### What you have to do
Copy each line in the data below that contains the word "qtdeCarrosVendidos".

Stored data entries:
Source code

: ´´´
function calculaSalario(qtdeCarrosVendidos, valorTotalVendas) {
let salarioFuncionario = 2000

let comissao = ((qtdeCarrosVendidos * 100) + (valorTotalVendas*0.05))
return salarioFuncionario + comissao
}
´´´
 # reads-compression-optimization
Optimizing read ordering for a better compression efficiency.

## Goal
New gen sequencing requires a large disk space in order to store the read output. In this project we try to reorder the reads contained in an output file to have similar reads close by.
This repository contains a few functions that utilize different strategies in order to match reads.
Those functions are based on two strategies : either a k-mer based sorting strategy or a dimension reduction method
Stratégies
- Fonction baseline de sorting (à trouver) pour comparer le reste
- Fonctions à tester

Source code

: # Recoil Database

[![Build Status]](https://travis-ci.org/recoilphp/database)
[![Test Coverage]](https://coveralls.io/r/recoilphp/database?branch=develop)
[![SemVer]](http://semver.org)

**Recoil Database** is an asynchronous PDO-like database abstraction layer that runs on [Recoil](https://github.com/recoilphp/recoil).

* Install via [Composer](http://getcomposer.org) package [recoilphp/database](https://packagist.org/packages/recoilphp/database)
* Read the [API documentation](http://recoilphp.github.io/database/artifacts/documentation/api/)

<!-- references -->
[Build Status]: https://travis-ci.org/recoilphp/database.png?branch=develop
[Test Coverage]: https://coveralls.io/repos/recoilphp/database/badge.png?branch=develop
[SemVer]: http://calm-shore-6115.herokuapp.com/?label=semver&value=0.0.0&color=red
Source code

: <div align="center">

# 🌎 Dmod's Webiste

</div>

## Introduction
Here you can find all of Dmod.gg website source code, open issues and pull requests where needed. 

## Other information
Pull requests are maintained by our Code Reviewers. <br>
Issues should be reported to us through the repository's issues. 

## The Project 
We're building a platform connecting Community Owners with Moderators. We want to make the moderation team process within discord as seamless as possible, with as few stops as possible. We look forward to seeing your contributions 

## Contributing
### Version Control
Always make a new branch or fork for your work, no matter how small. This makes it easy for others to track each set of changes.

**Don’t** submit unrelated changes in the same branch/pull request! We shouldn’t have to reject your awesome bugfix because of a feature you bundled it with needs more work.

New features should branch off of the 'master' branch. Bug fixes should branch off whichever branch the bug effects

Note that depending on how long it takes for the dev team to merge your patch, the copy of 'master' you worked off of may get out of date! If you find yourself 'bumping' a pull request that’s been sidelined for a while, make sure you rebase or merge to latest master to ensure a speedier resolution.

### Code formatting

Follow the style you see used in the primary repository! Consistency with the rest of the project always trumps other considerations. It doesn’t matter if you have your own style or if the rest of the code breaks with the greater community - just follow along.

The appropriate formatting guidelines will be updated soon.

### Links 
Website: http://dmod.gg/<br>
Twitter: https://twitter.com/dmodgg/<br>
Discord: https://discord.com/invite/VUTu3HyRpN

### Solution for this problem
function calculaSalario(qtdeCarrosVendidos, valorTotalVendas) {
let comissao = ((qtdeCarrosVendidos * 100) + (valorTotalVendas*0.05))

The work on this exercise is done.